Am I an Object?

The “Season of Women” special focus continues…

Thank you, Seth Kahan and Brian Lavendel, for commenting on my first post in this series calling attention to violence against women–and how we can end it.

I followed Brian back to his blog, Enjoy and Inspire!, and came across his thought-provoking post on “Wife Insurance.” In that post he muses about advertising’s objectification of women, and his efforts to frame the issue for his 9-year-old daughter.

“…I believe these images send a demeaning and belittling message about girls and women. And I resent that,” he writes.

Reading his words, I tumble to this insight: Violence against women and girls doesn’t start with a blow, or a harsh word, the emotional equivalent. It starts with seeing “them” as different from, and less than, “us”.

See? Even as a woman, it’s hard to write about women without using “them” — that’s how deeply our culture carries this pattern.

It’s weird to be objectified. How would you feel if you were one of these models? (Thanks, Brian, for the picture.)


Body-painted models, also known as “Booth Babes,” at the January 2013 Consumer Electronics Show in Las Vegas.

I’m not an object. Neither are the rest of my sisters. Let’s stop objectifying us.

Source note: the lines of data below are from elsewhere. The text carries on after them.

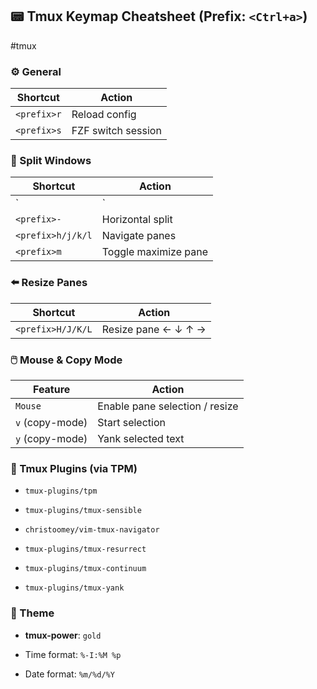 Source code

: ## 📟 Tmux Keymap Cheatsheet (Prefix: `<Ctrl+a>`)
#tmux 
### ⚙️ General

|Shortcut|Action|
|---|---|
|`<prefix>r`|Reload config|
|`<prefix>s`|FZF switch session|

### 📐 Split Windows

|Shortcut|Action|
|---|---|
|`|`|
|`<prefix>-`|Horizontal split|
|`<prefix>h/j/k/l`|Navigate panes|
|`<prefix>m`|Toggle maximize pane|

### ⬅️ Resize Panes


| Shortcut          | Action              |
| ----------------- | ------------------- |
| `<prefix>H/J/K/L` | Resize pane ← ↓ ↑ → |

### 🖱️ Mouse & Copy Mode

|Feature|Action|
|---|---|
|`Mouse`|Enable pane selection / resize|
|`v` (copy-mode)|Start selection|
|`y` (copy-mode)|Yank selected text|

### 🧩 Tmux Plugins (via TPM)

- `tmux-plugins/tpm`
    
- `tmux-plugins/tmux-sensible`
    
- `christoomey/vim-tmux-navigator`
    
- `tmux-plugins/tmux-resurrect`
    
- `tmux-plugins/tmux-continuum`
    
- `tmux-plugins/tmux-yank`
    

### 🎨 Theme

- **tmux-power**: `gold`
    
- Time format: `%-I:%M %p`
    
- Date format: `%m/%d/%Y`
    
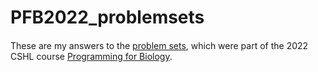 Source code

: # PFB2022_problemsets

####

These are my answers to the [problem sets](https://github.com/hitowie/pfb2022/tree/master/problemsets), which were part of the 2022 CSHL course [Programming for Biology](http://programmingforbiology.org/).
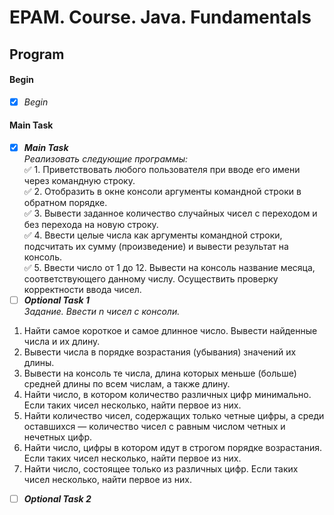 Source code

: # EPAM. Course. Java. Fundamentals
## Program    
#### Begin    
- [X] _Begin_    
#### Main Task
- [X] **_Main Task_**   
_Реализовать следующие программы:_    
:white_check_mark: 1. Приветствовать любого пользователя при вводе его имени через командную строку.    
:white_check_mark: 2. Отобразить в окне консоли аргументы командной строки в обратном порядке.    
:white_check_mark: 3. Вывести заданное количество случайных чисел с переходом и без перехода на новую строку.    
:white_check_mark: 4. Ввести целые числа как аргументы командной строки, подсчитать их сумму (произведение) и вывести результат на консоль.    
:white_check_mark: 5. Ввести число от 1 до 12. Вывести на консоль название месяца, соответствующего данному числу. Осуществить проверку корректности ввода чисел.    
- [ ] **_Optional Task 1_**    
_Задание. Ввести n чисел с консоли._    
1. Найти самое короткое и самое длинное число. Вывести найденные числа и их длину.    
2. Вывести числа в порядке возрастания (убывания) значений их длины.    
3. Вывести на консоль те числа, длина которых меньше (больше) средней длины по всем числам, а также длину.    
4. Найти число, в котором количество различных цифр минимально. Если таких чисел несколько, найти первое из них.    
5. Найти количество чисел, содержащих только четные цифры, а среди оставшихся — количество чисел с равным числом четных и нечетных цифр.    
6. Найти число, цифры в котором идут в строгом порядке возрастания. Если таких чисел несколько, найти первое из них.    
7. Найти число, состоящее только из различных цифр. Если таких чисел несколько, найти первое из них.    
- [ ] **_Optional Task 2_**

Let’s speak out when we see it.

Brian found a useful way to guide his young daughter–New Moon Girl, a safe online community for girls.

During this “Season of Women” don’t forget to support groups working to change this culture of violence towards half of us humans. If you’re in Madison, I urge you to support A Fund for Women, which makes grants to projects for women and girls.  If you’re elsewhere around the globe, consider giving to a cause like Half the Sky, which works to end the oppression of women and girls worldwide.

About first person productions

My blog "True Stories Well Told" is a place for people who read and write about real life. I’ve been leading life writing groups since 2004. I teach, coach memoir writers 1:1, and help people publish and share their life stories.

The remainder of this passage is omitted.